为成员设置火山引擎 IAM 权限（企业版）

购买了企业版套餐后，超级管理员或管理员可以在企业中添加成员，共享企业中的高级权益与海量资源。如果同时希望成员具备火山引擎的操作权限（如操作火山扣子控制台、火山方舟控制台等），可在创建成员时开启允许访问火山引擎的功能，系统将为该成员创建同名的 IAM 用户，用于登录及操作火山引擎控制台。该用户默认拥有火山扣子控制台的只读权限（CozeReadOnlyAccess）。本文介绍如何为成员添加 IAM 权限，以操作火山引擎控制台。
团队版成员在扣子侧创建，没有火山引擎账号与权限，不适用本文的火山 IAM 授权流程。

权限策略

策略是访问控制 IAM 描述能力的一种方式，IAM 用户可以关联以下两种权限策略：

• 系统预设策略：统一由火山引擎创建，你只能使用不能修改，策略的版本更新由火山引擎维护。
• 用户自定义策略：如果系统预设策略无法满足你的授权需求，你可以新建自定义策略，策略的版本更新由你自己维护。详情请参考新建自定义策略。
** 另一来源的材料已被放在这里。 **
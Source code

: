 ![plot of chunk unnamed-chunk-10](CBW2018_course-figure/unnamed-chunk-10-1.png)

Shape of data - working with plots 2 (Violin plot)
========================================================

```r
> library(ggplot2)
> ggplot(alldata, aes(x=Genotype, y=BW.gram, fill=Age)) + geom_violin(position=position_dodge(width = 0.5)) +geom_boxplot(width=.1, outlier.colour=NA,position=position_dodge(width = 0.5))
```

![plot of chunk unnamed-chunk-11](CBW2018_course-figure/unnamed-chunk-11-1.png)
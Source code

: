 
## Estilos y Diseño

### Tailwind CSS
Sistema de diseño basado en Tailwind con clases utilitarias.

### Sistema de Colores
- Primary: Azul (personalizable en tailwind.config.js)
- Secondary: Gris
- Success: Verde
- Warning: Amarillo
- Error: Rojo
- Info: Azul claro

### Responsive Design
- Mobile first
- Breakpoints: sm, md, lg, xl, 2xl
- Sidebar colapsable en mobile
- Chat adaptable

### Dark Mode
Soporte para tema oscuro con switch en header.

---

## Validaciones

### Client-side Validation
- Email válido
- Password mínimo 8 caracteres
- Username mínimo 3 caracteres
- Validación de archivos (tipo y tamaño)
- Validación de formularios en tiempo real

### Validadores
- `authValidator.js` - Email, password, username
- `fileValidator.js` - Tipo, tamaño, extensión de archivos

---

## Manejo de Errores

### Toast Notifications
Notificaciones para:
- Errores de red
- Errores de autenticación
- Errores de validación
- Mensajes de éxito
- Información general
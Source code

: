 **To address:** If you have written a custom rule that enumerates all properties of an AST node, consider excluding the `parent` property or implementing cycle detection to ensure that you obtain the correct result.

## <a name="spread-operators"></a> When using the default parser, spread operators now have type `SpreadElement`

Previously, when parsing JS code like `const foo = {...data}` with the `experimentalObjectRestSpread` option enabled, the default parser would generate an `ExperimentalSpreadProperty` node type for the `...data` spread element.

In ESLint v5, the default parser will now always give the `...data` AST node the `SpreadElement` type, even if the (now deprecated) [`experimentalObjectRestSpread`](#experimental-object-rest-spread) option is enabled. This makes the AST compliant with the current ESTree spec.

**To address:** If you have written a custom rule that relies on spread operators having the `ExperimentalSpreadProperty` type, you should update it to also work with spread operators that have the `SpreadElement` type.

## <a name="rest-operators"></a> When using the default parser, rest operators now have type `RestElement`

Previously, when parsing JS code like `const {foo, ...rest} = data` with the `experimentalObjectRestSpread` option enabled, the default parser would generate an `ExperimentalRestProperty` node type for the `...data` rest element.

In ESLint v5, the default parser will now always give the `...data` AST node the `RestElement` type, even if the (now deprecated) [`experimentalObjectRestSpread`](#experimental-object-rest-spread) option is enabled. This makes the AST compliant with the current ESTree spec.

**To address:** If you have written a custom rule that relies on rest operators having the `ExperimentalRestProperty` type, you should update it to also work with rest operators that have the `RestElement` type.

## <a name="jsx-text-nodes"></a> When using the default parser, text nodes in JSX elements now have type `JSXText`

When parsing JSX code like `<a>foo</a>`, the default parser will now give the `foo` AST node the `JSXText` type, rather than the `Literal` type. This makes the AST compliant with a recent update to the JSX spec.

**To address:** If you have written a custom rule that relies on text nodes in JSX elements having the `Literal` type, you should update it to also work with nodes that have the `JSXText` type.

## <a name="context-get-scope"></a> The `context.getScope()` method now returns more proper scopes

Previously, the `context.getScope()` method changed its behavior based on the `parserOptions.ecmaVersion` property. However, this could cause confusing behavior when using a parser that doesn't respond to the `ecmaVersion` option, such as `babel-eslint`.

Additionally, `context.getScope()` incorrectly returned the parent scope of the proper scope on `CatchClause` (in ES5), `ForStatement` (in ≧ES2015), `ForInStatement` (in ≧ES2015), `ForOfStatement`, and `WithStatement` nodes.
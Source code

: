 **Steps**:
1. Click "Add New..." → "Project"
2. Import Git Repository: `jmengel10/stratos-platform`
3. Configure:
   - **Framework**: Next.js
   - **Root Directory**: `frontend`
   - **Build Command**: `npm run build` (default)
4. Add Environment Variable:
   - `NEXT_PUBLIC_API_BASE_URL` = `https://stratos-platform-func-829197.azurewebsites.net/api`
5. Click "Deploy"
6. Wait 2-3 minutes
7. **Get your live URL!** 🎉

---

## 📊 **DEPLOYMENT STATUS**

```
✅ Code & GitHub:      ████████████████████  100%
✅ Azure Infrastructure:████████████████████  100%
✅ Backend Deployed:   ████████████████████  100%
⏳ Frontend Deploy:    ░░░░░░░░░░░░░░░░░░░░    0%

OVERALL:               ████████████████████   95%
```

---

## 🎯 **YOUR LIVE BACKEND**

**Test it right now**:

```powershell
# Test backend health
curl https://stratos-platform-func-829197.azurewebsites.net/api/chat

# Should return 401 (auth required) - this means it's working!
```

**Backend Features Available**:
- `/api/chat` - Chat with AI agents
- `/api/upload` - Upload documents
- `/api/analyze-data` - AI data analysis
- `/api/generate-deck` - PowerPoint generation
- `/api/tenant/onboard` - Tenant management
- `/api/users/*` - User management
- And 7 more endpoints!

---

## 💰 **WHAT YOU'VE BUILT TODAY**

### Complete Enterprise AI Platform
下表为你提供扣子和火山方舟的系统预设策略，你可以直接为 IAM 用户授权。

前提条件

开始前，请确保完成以下操作：

• 已创建成员，并开启允许访问火山引擎。详情请参考步骤一：创建成员。
• 已获取与扣成员关联的 IAM 用户的用户名。
  你可以在扣子控制台的成员列表区域，将鼠标悬停在成员对应的允许上，查看与其关联的 IAM 用户的用户名。
  

操作步骤

你可以直接为 IAM 用户授权，或将 IAM 用户添加进用户组，用户组中的成员将继承用户组的权限。

直接为成员授权

你可以直接为单个扣成员授权。操作步骤如下：

1. 主账号登录访问控制控制台。
2. 在左侧导航栏，选择用户管理 > 用户。
3. 在用户页面，找到目标 IAM 用户，单击其用户名。
4. 在用户详情页面的权限页签下，单击添加权限。
5. 在添加授权页面，搜素并选择目标权限。
   扣子和火山方舟的常用权限可参考权限策略。
6. 单击确定。

完成授权后，权限立即生效，你可以使用授权的成员登录火山引擎控制台，进行相关的操作。

通过加入用户组为成员授权

你可以创建用户组并向用户组授权，再将成员添加进用户组，用户组中的成员将继承用户组的权限。
操作步骤如下：

1. 登录访问控制控制台。
2. 创建用户组并授权。
   1. 在左侧导航栏，选择用户管理 > 用户组。
   2. 在用户组页面，单击新建用户组。
   3. 输入用户组名、显示名和备注，然后单击提交。
   4. 单击立即授权，根据业务需求授权。
      扣子和火山方舟的常用权限可参考权限策略。
   5. 单击确定。
3. 将成员添加进用户组。
   1. 在左侧导航栏，选择用户管理 > 用户。
   2. 在用户页面，找到目标 IAM 用户，单击其用户名。
      你可以在扣子控制台的成员管理页面查看 IAM 用户的用户名为 { 成员的用户名 } + @CloudIdentitySaas 组成。例如，成员的用户名为 test_name，则关联的 IAM 用户的用户名为test_name@CloudIdentitySaas。
   3. 在用户详情页面，单击用户组页签。
   4. 单击添加至组，选择目标用户组。
   5. 单击确定。

授权完成后，权限立即生效。你可以使用授权的成员登录火山引擎控制台，进行相关的操作。

授权示例：为成员添加火山方舟只读权限

本示例介绍如何为成员添加火山方舟只读权限ArkReadOnlyAccess，添加完成后，扣子成员即可在火山方舟控制台查看全部资源。
操作步骤如下：

1. 登录访问控制控制台。
2. 在左侧导航栏，选择用户管理 > 用户。
3. 在用户页面，找到目标 IAM 用户，单击其用户名。
4. 在用户详情页面，单击权限页签。
5. 在全局权限下，单击添加权限。
6. 搜索并勾选ArkReadOnlyAccess，然后单击确定。
   

授权完成后，成员即可查看火山方舟控制台的全部资源，例如查看方舟模型调用量统计。